I am working on a problem and am a bit confused.
The problem: Consider (X,Y) with density p(x,y) = 24xy on
0$\le$x$\le$1
0$\le$y$\le$1
0$\le$x+y$\le$1
Find: P(X$\le$.5 | Y$\ge$.5)
What I have done so far:
P(X$\le$.5 | Y$\ge$.5) = $P(X\le.5) \over P(Y\ge.5)$
I imagine the setup might look something along the lines of:
P(X$\le.5$) = 1 - $\int_{.5}^1$ $\int_{.5}^1$ 24xy d(x) d(y)
I am unsure how to determine the integral set ups however.
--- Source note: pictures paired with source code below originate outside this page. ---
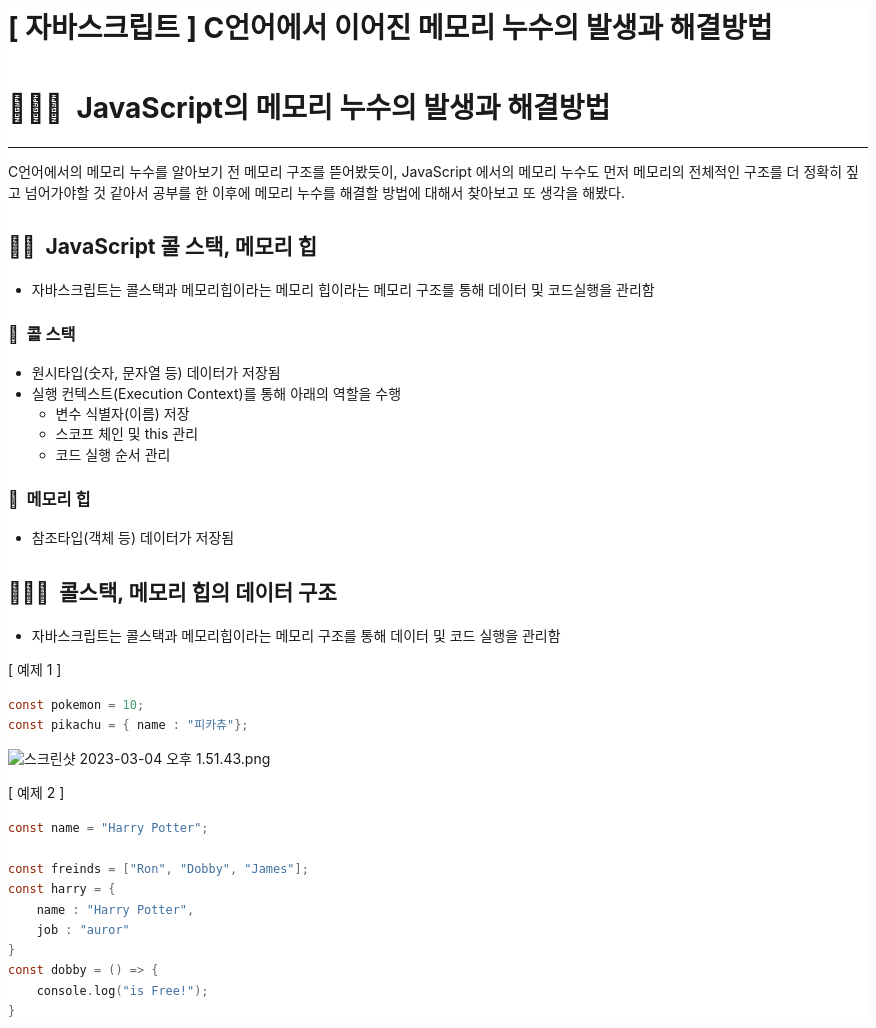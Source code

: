 # [ 자바스크립트 ] C언어에서 이어진 메모리 누수의 발생과 해결방법

# 👩🏻‍💻  JavaScript의 메모리 누수의 발생과 해결방법

---

C언어에서의 메모리 누수를 알아보기 전 메모리 구조를 뜯어봤듯이, JavaScript 에서의 메모리 누수도 먼저 메모리의 전체적인 구조를 더 정확히 짚고 넘어가야할 것 같아서 공부를 한 이후에 메모리 누수를 해결할 방법에 대해서 찾아보고 또 생각을 해봤다.

## 🖐🏻  JavaScript 콜 스택, 메모리 힙

- 자바스크립트는 콜스택과 메모리힙이라는 메모리 힙이라는 메모리 구조를 통해 데이터 및 코드실행을 관리함

### 🥞  콜 스택

- 원시타입(숫자, 문자열 등) 데이터가 저장됨
- 실행 컨텍스트(Execution Context)를 통해 아래의 역할을 수행
  - 변수 식별자(이름) 저장
  - 스코프 체인 및 this 관리
  - 코드 실행 순서 관리

### 🧳  메모리 힙

- 참조타입(객체 등) 데이터가 저장됨

## 🙋🏻‍♀️  콜스택, 메모리 힙의 데이터 구조

- 자바스크립트는 콜스택과 메모리힙이라는 메모리 구조를 통해 데이터 및 코드 실행을 관리함

[ 예제 1 ]

```c
const pokemon = 10;
const pikachu = { name : "피카츄"};
```

![스크린샷 2023-03-04 오후 1.51.43.png](https://s3-us-west-2.amazonaws.com/secure.notion-static.com/7638bb57-64ed-4939-8fab-9d7d780f19d7/%E1%84%89%E1%85%B3%E1%84%8F%E1%85%B3%E1%84%85%E1%85%B5%E1%86%AB%E1%84%89%E1%85%A3%E1%86%BA_2023-03-04_%E1%84%8B%E1%85%A9%E1%84%92%E1%85%AE_1.51.43.png)

[ 예제 2 ]

```c
const name = "Harry Potter";

const freinds = ["Ron", "Dobby", "James"];
const harry = {
	name : "Harry Potter",
	job : "auror"
}
const dobby = () => {
	console.log("is Free!");
}
```
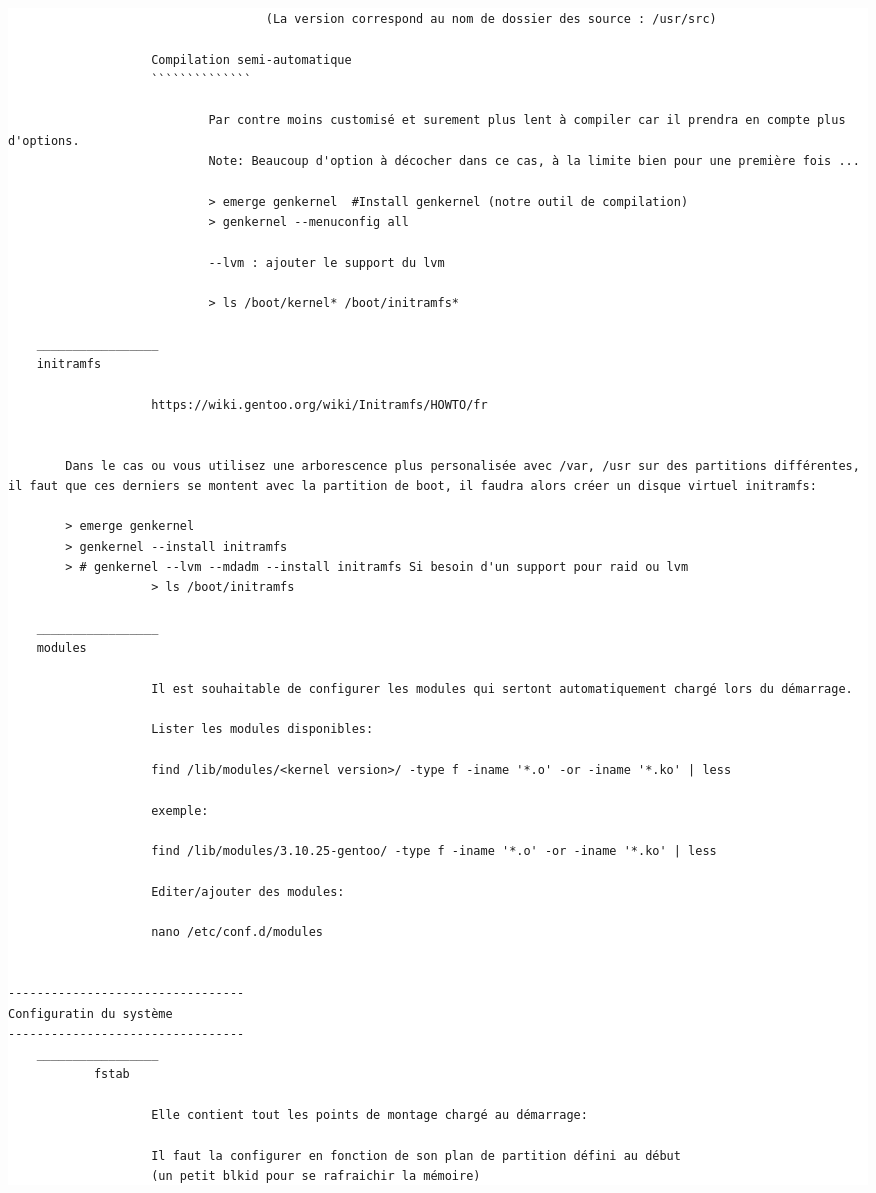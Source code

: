                                         (La version correspond au nom de dossier des source : /usr/src)
				
                        Compilation semi-automatique
                        ``````````````

                                Par contre moins customisé et surement plus lent à compiler car il prendra en compte plus d'options.
                                Note: Beaucoup d'option à décocher dans ce cas, à la limite bien pour une première fois ...
                                
                                > emerge genkernel 	#Install genkernel (notre outil de compilation)
                                > genkernel --menuconfig all

                                --lvm : ajouter le support du lvm

                                > ls /boot/kernel* /boot/initramfs*

		_________________
		initramfs

                        https://wiki.gentoo.org/wiki/Initramfs/HOWTO/fr


			Dans le cas ou vous utilisez une arborescence plus personalisée avec /var, /usr sur des partitions différentes, il faut que ces derniers se montent avec la partition de boot, il faudra alors créer un disque virtuel initramfs:

			> emerge genkernel
			> genkernel --install initramfs
			> # genkernel --lvm --mdadm --install initramfs Si besoin d'un support pour raid ou lvm 
                        > ls /boot/initramfs

		_________________
		modules

                        Il est souhaitable de configurer les modules qui sertont automatiquement chargé lors du démarrage.

                        Lister les modules disponibles:

                        find /lib/modules/<kernel version>/ -type f -iname '*.o' -or -iname '*.ko' | less

                        exemple:

                        find /lib/modules/3.10.25-gentoo/ -type f -iname '*.o' -or -iname '*.ko' | less

                        Editer/ajouter des modules:

                        nano /etc/conf.d/modules


	---------------------------------
	Configuratin du système
	---------------------------------
		_________________
                fstab

                        Elle contient tout les points de montage chargé au démarrage:

                        Il faut la configurer en fonction de son plan de partition défini au début
                        (un petit blkid pour se rafraichir la mémoire)
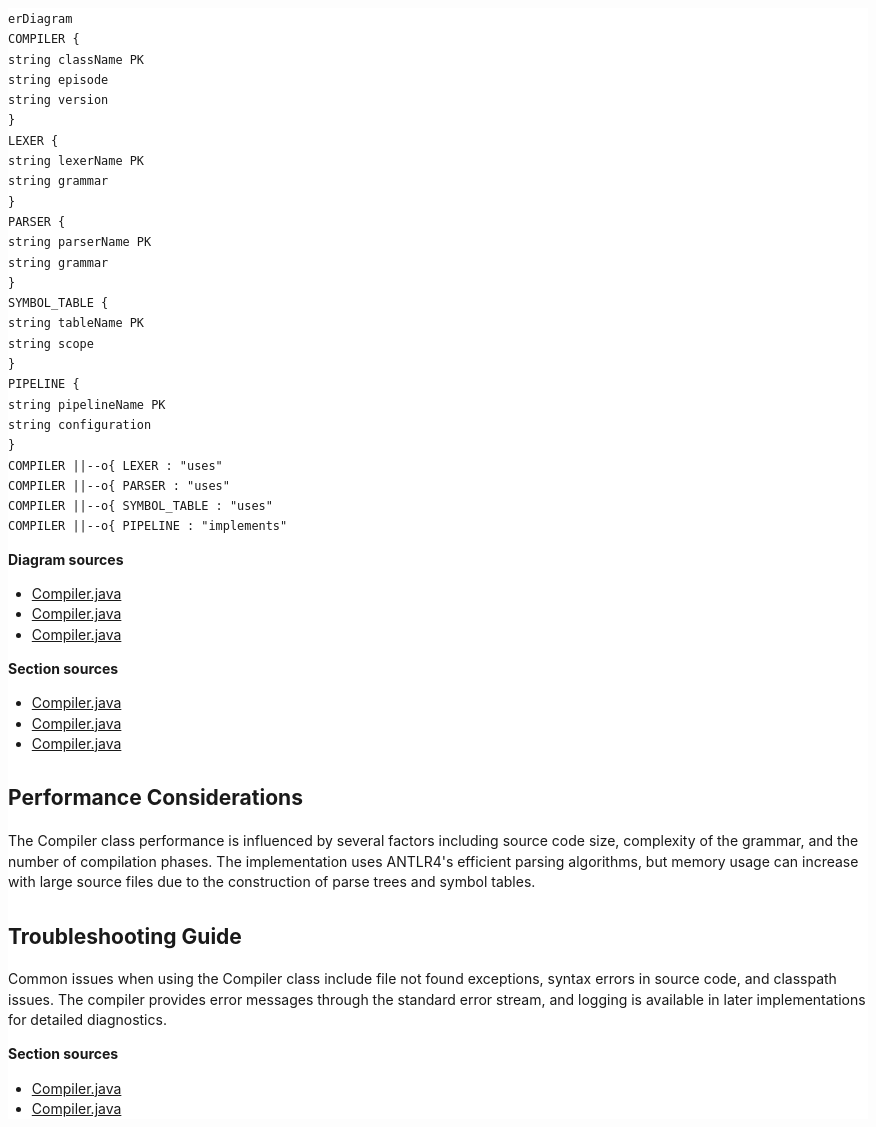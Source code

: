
 ```mermaid
erDiagram
COMPILER {
string className PK
string episode
string version
}
LEXER {
string lexerName PK
string grammar
}
PARSER {
string parserName PK
string grammar
}
SYMBOL_TABLE {
string tableName PK
string scope
}
PIPELINE {
string pipelineName PK
string configuration
}
COMPILER ||--o{ LEXER : "uses"
COMPILER ||--o{ PARSER : "uses"
COMPILER ||--o{ SYMBOL_TABLE : "uses"
COMPILER ||--o{ PIPELINE : "implements"
```

**Diagram sources**
- [Compiler.java](file://ep14/src/main/java/org/teachfx/antlr4/ep14/Compiler.java)
- [Compiler.java](file://ep19/src/main/java/org/teachfx/antlr4/ep19/Compiler.java)
- [Compiler.java](file://ep20/src/main/java/org/teachfx/antlr4/ep20/Compiler.java)

**Section sources**
- [Compiler.java](file://ep14/src/main/java/org/teachfx/antlr4/ep14/Compiler.java)
- [Compiler.java](file://ep19/src/main/java/org/teachfx/antlr4/ep19/Compiler.java)
- [Compiler.java](file://ep20/src/main/java/org/teachfx/antlr4/ep20/Compiler.java)

## Performance Considerations
The Compiler class performance is influenced by several factors including source code size, complexity of the grammar, and the number of compilation phases. The implementation uses ANTLR4's efficient parsing algorithms, but memory usage can increase with large source files due to the construction of parse trees and symbol tables.

## Troubleshooting Guide
Common issues when using the Compiler class include file not found exceptions, syntax errors in source code, and classpath issues. The compiler provides error messages through the standard error stream, and logging is available in later implementations for detailed diagnostics.

**Section sources**
- [Compiler.java](file://ep19/src/main/java/org/teachfx/antlr4/ep19/Compiler.java)
- [Compiler.java](file://ep20/src/main/java/org/teachfx/antlr4/ep20/Compiler.java)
As BGM has said you have been asked to find the conditional probability, i.e. given Y > 0.5 what is the probability X < 0.5. However, there is no indication that the two variables are in any way dependant on each other. Maybe they are? This would make sense but necessitate an approach that we need more information for.
It is more likely you have been asked for the joint probability, i.e. P(X<0.5,Y>0.5) no vertical bar. In this case, yes, you want to integrate 24xy over the specified limits, but wait a minute does an integration of the density over the entire space = 1? It turns out it doesn't. You will have to normalise it by dividing by this value.
A final note is that in mathematics case matters X does not necessarily = x. Has something been left out or mistyped?